Awful people can create great art or do great deeds. Think of Roman Polanski, John McEnroe, or Jerry Lee Lewis — jerks one and all, but also inspired artists in their chosen field. Fans tend to forgive and, if not forget, at least separate their faves' talents from their foibles. For decades, that's also been the case for the late Coco Chanel. The iconic fashion designer brought style into the modern world, liberated women from the tyranny of confining clothes, invented the "little black dress," created Chanel No. 5, and on and on. She was also a pretty vile human being: a relentless social-climber with a serious hatred of Jews; a rural rube turned vicious snob queen; a conniving backstabber; and a "horizontal collaborator" during World War II — that is, a Nazi officer's mistress. Her fans, perhaps the ultimate dedicated followers of fashion, forgave her long ago; their forgiveness could be tested, however, if they read Sleeping With The Enemy.

Others have said, or implied, that Chanel worked for the Germans in World War II. Hal Vaughan, though, reveals newly released information that shows how Chanel went from taking a Nazi intelligence officer as a lover to becoming a secret agent for the Germans. She gathered information in various European capitals for them, and exploited Nazi policies for her own purposes, such as when she used the Germans' "Aryanization of property" edicts to regain control of her huge perfume enterprise from a Jewish company that, she always believed, had connived to ruin her. In 1943, she traveled to London to get a message to Churchill, telling him of an SS plot against Hitler.

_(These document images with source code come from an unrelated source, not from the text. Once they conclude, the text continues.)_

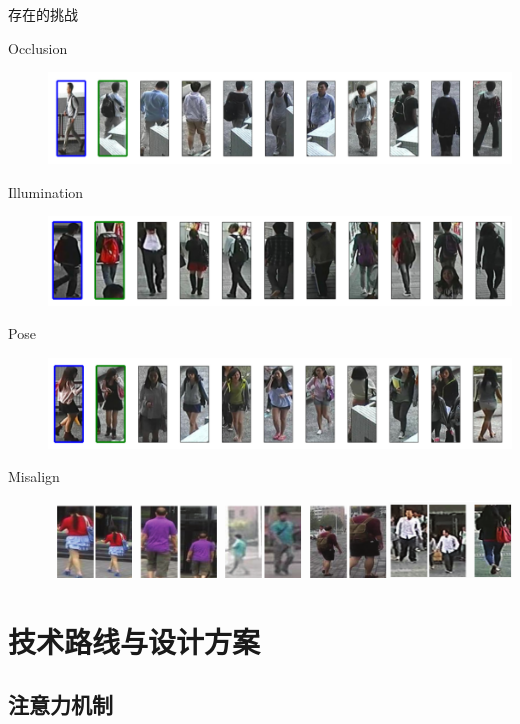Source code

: \documentclass[notes]{beamer}
\begin{document}
\begin{frame}
	{存在的挑战}
	\begin{description}
		\item[Occlusion] \includegraphics[width=0.9\linewidth]{2018-03-12-10-09-03.png}
		\item[Illumination] \includegraphics[width=0.9\linewidth]{2018-03-12-10-10-10.png}
		\item[Pose] \includegraphics[width=0.9\linewidth]{2018-03-12-10-10-18.png}
		\item[Misalign] \includegraphics[width=0.88\linewidth]{2018-03-07-20-16-25.png}
	\end{description}

\end{frame}

\section{技术路线与设计方案}

\subsection{注意力机制}
\end{document}
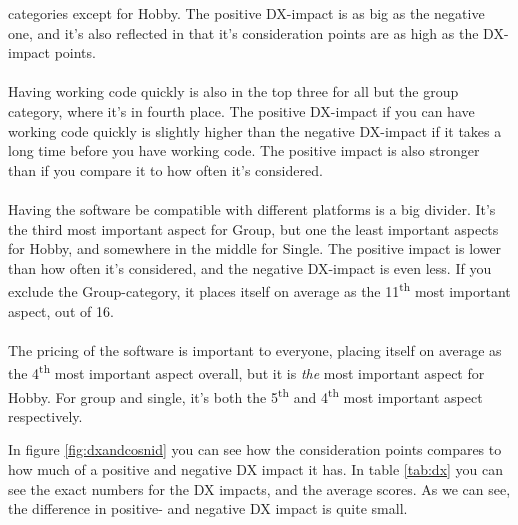 \documentclass{article}
\begin{document}
categories except for Hobby. The positive DX-impact is as big as the
negative one, and it's also reflected in that it's consideration points
are as high as the DX-impact points.
\\ \\
Having working code quickly is also in the top three for all but the
group category, where it's in fourth place. The positive DX-impact if
you can have working code quickly is slightly higher than the negative
DX-impact if it takes a long time before you have working code. The
positive impact is also stronger than if you compare it to how often
it's considered.
\\ \\
Having the software be compatible with different platforms is a big
divider. It's the third most important aspect for Group, but one the
least important aspects for Hobby, and somewhere in the middle for
Single. The positive impact is lower than how often it's considered, and
the negative DX-impact is even less. If you exclude the Group-category,
it places itself on average as the 11\textsuperscript{th} most important
aspect, out of 16.
\\ \\
The pricing of the software is important to everyone, placing itself on
average as the 4\textsuperscript{th} most important aspect overall, but it is \textit{the}
most important aspect for Hobby. For group and single, it's both the
5\textsuperscript{th}  and 4\textsuperscript{th}  most important aspect respectively.

In figure \ref{fig:dxandcosnid} you can see how the consideration points compares to how much of a positive and negative DX impact it has. In table \ref{tab:dx} you can see the exact numbers for the DX impacts, and the average scores. As we can see, the difference in positive- and negative DX impact is quite small.\\ \\
\end{document}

It's all interesting, valuable information that is well (maybe too well) documented. But there's a key problem with Vaughan's book: He's a dull writer, except for the times when he's both dull and confusing. The biography, as enlightening as it can be in places, contains way too many diplomatic papers that could have been quickly described rather than flaunted. Vaughan, too, seems willing to believe nearly anything negative about Chanel, although some of the firsthand witnesses he quotes are obviously unreliable.

British fashion columnist Justine Picardie's 2010 book about Chanel, Coco Chanel: The Legend and the Life renewed the public's interest in the brilliant designer and, from all accounts, was splendidly written. Vaughan's book adds valuable context and new information to the story, but with no more flair than a page of stock listings. In an ideal world, the two books could be combined for a more thoroughly in-depth portrait of Chanel. But we're not in an ideal world; otherwise, someone as contradictory as Coco Chanel wouldn't have come along.